Tags vs. Categories: Which one do you use?
When I had my first Blogger blog, it was very basic and rudimentary. It didn’t offer any features to organize posts, except by calendar month. Other than that, there was no way to categorize posts. But it offered a way to publish content, and so I was satisfied.
But then my blogging deviated from the original topic, which was supposed to be gadgets. I posted about a lot of other topics, and I didn’t have a good way to break these apart by category. And so I moved to other software, like Nucleus, and ultimately WordPress. These both allowed you to categorize content.
But categories were not enough. Technorati introduced a system called tagging, in which it pulled content from blogs and organized these with keywords. Technorati also had a list of popular tags where you can check out what’s popular at any given time.
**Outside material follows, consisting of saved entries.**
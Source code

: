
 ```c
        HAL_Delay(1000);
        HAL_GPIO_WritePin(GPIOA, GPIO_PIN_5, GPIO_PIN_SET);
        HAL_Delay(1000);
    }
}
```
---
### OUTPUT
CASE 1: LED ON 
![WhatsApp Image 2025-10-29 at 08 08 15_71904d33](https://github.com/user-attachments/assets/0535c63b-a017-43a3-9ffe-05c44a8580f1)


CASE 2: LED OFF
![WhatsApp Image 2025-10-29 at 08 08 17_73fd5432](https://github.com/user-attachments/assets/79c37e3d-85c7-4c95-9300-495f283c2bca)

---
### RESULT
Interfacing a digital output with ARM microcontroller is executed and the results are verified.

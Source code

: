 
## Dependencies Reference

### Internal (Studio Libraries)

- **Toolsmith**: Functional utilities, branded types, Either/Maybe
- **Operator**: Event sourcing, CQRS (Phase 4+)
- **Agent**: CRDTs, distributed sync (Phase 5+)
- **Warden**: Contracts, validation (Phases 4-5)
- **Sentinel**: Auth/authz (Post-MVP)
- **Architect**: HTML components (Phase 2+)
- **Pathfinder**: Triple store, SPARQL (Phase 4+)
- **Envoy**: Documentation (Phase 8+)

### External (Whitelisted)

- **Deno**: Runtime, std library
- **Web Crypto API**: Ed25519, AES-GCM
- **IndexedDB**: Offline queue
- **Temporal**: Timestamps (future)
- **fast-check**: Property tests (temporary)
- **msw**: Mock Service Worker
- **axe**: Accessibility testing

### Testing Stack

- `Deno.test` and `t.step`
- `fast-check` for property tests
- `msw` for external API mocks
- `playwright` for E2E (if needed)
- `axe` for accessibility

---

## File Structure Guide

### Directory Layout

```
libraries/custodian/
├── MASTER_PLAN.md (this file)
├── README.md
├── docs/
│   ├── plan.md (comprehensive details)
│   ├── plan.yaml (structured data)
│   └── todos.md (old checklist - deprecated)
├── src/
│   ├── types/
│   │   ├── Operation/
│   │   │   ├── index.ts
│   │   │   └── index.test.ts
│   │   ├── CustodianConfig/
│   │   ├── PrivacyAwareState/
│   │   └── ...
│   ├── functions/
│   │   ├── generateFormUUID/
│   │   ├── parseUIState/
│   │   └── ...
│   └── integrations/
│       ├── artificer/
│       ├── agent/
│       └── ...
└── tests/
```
What’s the deal between tags and categories? Aren’t they just the same? Well, when it all started out, blogging CMSes only allowed you to choose one category. In contrast, with tagging, Technorati, for instance, let you paste any number of tags on your post. At first this was done manually, but then WordPress plugins automated the process.
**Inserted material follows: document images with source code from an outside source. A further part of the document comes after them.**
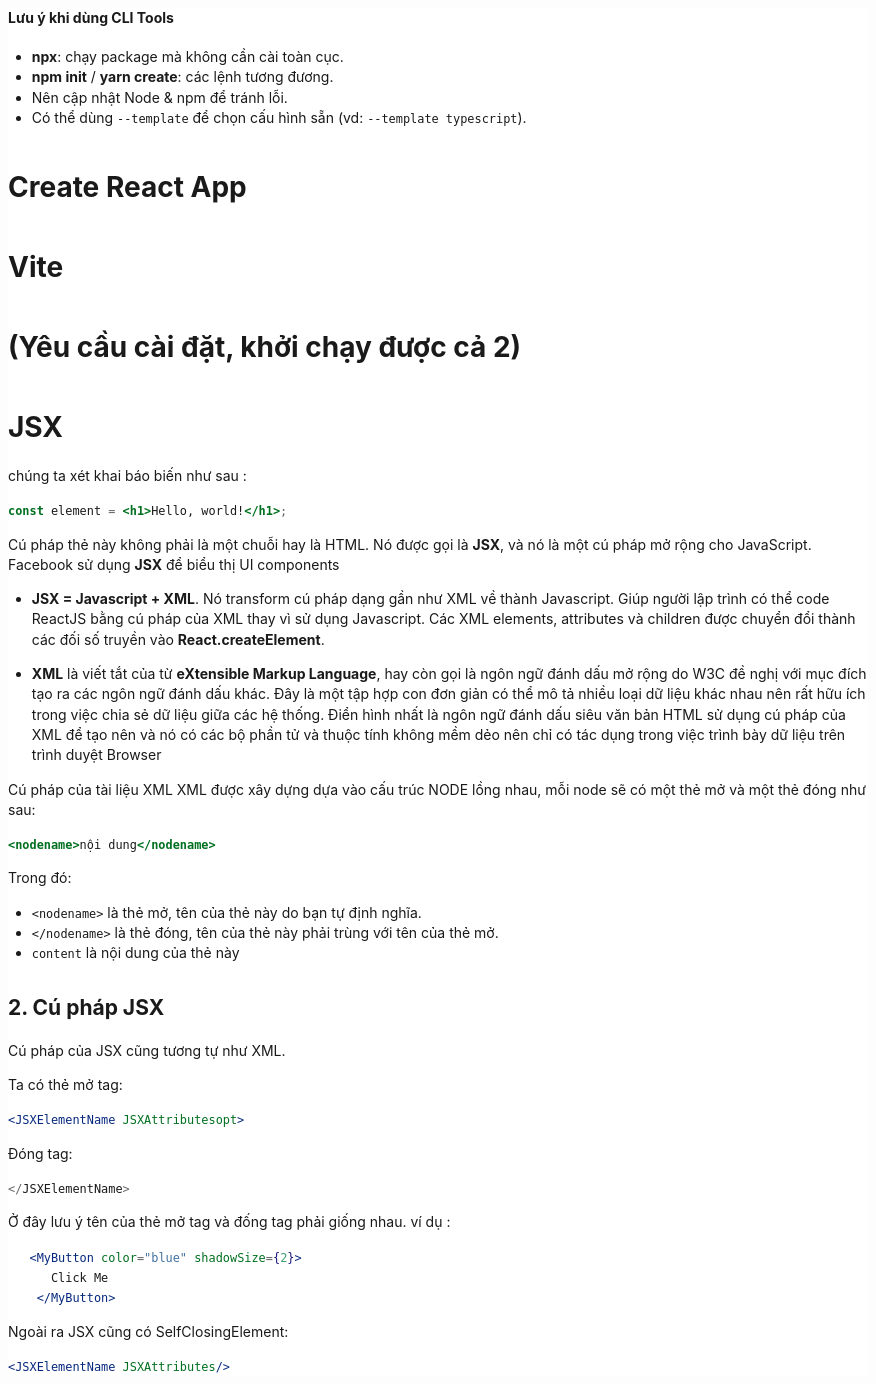 #### Lưu ý khi dùng CLI Tools

* **npx**: chạy package mà không cần cài toàn cục.
* **npm init** / **yarn create**: các lệnh tương đương.
* Nên cập nhật Node & npm để tránh lỗi.
* Có thể dùng `--template` để chọn cấu hình sẵn (vd: `--template typescript`).

# Create React App
# Vite
# (Yêu cầu cài đặt, khởi chạy được cả 2)
# JSX
chúng ta xét khai báo biến như sau :

```jsx
const element = <h1>Hello, world!</h1>;
```
Cú pháp thẻ này không phải là một chuỗi hay là HTML. Nó được gọi là **JSX**, và nó là một cú pháp mở rộng cho JavaScript. Facebook sử dụng **JSX** để biểu thị UI components


- **JSX = Javascript + XML**. Nó transform cú pháp dạng gần như XML về thành Javascript. Giúp người lập trình có thể code ReactJS bằng cú pháp của XML thay vì sử dụng Javascript. Các XML elements, attributes và children được chuyển đổi thành các đối số truyền vào **React.createElement**.

- **XML** là viết tắt của từ **eXtensible Markup Language**, hay còn gọi là ngôn ngữ đánh dấu mở rộng do W3C đề nghị với mục đích tạo ra các ngôn ngữ đánh dấu khác. Đây là một tập hợp con đơn giản có thể mô tả nhiều loại dữ liệu khác nhau nên rất hữu ích trong việc chia sẻ dữ liệu giữa các hệ thống. Điển hình nhất là ngôn ngữ đánh dấu siêu văn bản HTML sử dụng cú pháp của XML để tạo nên và nó có các bộ phần tử và thuộc tính không mềm dẻo nên chỉ có tác dụng trong việc trình bày dữ liệu trên trình duyệt Browser

Cú pháp của tài liệu XML XML được xây dựng dựa vào cấu trúc NODE lồng nhau, mỗi node sẽ có một thẻ mở và một thẻ đóng như sau:

```jsx
<nodename>nội dung</nodename>
```

Trong đó:

- `<nodename>` là thẻ mở, tên của thẻ này do bạn tự định nghĩa.
- `</nodename>` là thẻ đóng, tên của thẻ này phải trùng với tên của thẻ mở.
- `content` là nội dung của thẻ này
## 2. Cú pháp JSX
Cú pháp của JSX cũng tương tự như XML.

Ta có thẻ mở tag:
```jsx
<JSXElementName JSXAttributesopt>
```
Đóng tag:
```jsx
</JSXElementName>
```
Ở đây lưu ý tên của thẻ mở tag và đống tag phải giống nhau. ví dụ :
```jsx
   <MyButton color="blue" shadowSize={2}>
      Click Me
    </MyButton>
```
Ngoài ra JSX cũng có SelfClosingElement:
```jsx
<JSXElementName JSXAttributes/>
```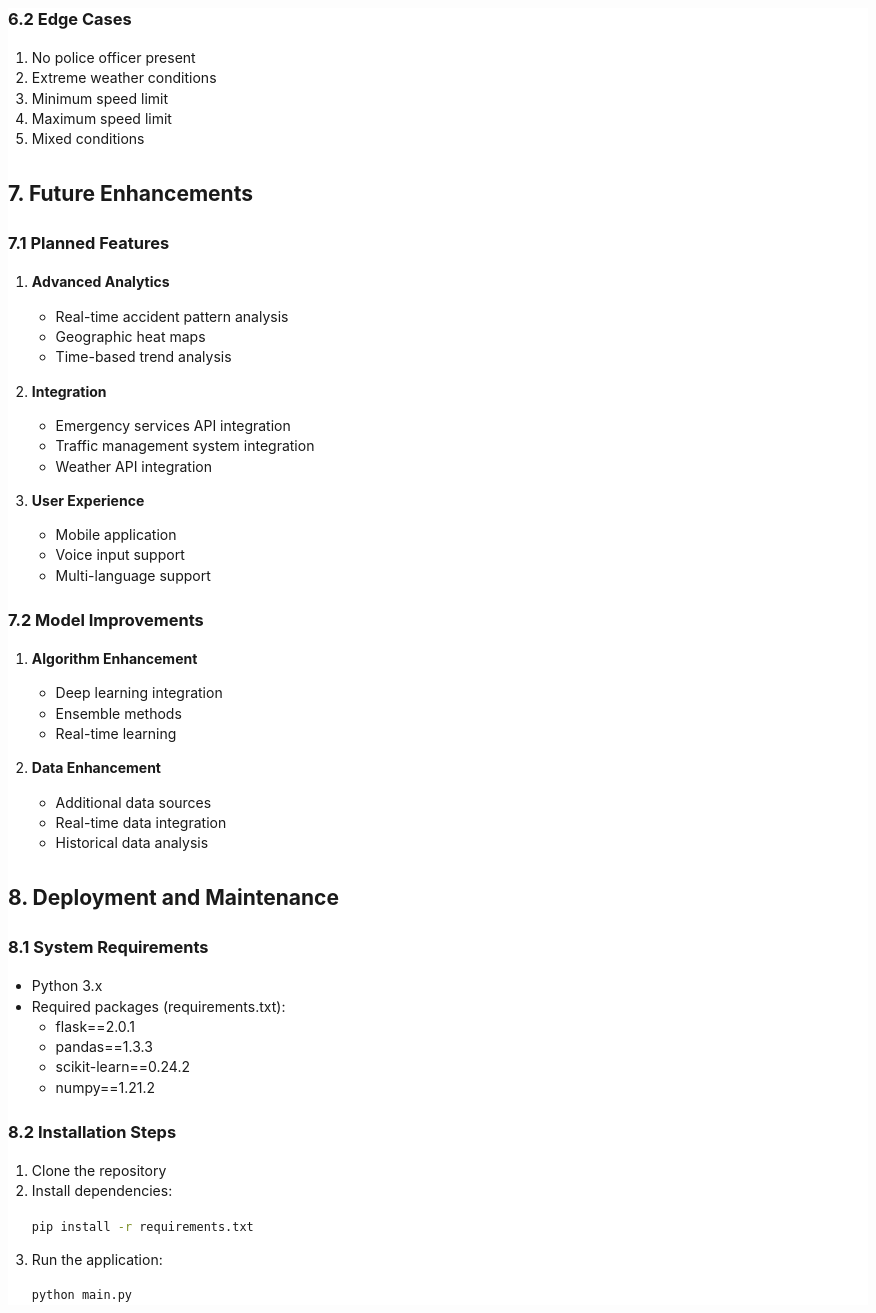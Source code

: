 ### 6.2 Edge Cases
1. No police officer present
2. Extreme weather conditions
3. Minimum speed limit
4. Maximum speed limit
5. Mixed conditions

## 7. Future Enhancements

### 7.1 Planned Features
1. **Advanced Analytics**
   - Real-time accident pattern analysis
   - Geographic heat maps
   - Time-based trend analysis

2. **Integration**
   - Emergency services API integration
   - Traffic management system integration
   - Weather API integration

3. **User Experience**
   - Mobile application
   - Voice input support
   - Multi-language support

### 7.2 Model Improvements
1. **Algorithm Enhancement**
   - Deep learning integration
   - Ensemble methods
   - Real-time learning

2. **Data Enhancement**
   - Additional data sources
   - Real-time data integration
   - Historical data analysis

## 8. Deployment and Maintenance

### 8.1 System Requirements
- Python 3.x
- Required packages (requirements.txt):
  - flask==2.0.1
  - pandas==1.3.3
  - scikit-learn==0.24.2
  - numpy==1.21.2

### 8.2 Installation Steps
1. Clone the repository
2. Install dependencies:
   ```bash
   pip install -r requirements.txt
   ```
3. Run the application:
   ```bash
   python main.py
   ```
But now, modern blogging softwares let you choose as many categories as you want. On WordPress, for instance, you can check as many categories as needed, and you can just create a new one anytime.
Previously, if you wanted tags on your WordPress blog, you had to install plugins like Ultimate Tag Warrior. You can present tag clouds using function calls using the plugin. But it didn’t always work perfectly.
Now, WordPress 2.7.1 has in-built support for tagging. You can already display tag clouds on the sidebar or or an archive page using internal theme calls. With this, is there still any difference between tags and categories at all?
Categories are supposed to be systems for organizing content through taxonomy, with ideally a one-to-one correspondence. Tags, meanwhile, were originally intended as a system for attaching keywords to content, which was supposedly defined by users or readers. Take for instance, del.icio.us, in which you can attach your own tags to bookmarks.
But with bloggers defining both categories and tags, the line between these is blurred. Is there still any difference at all?
Or to ask a question, which do you use on your blogs? Do you use categories exclusively? Or do you use tags only? Or do you use both?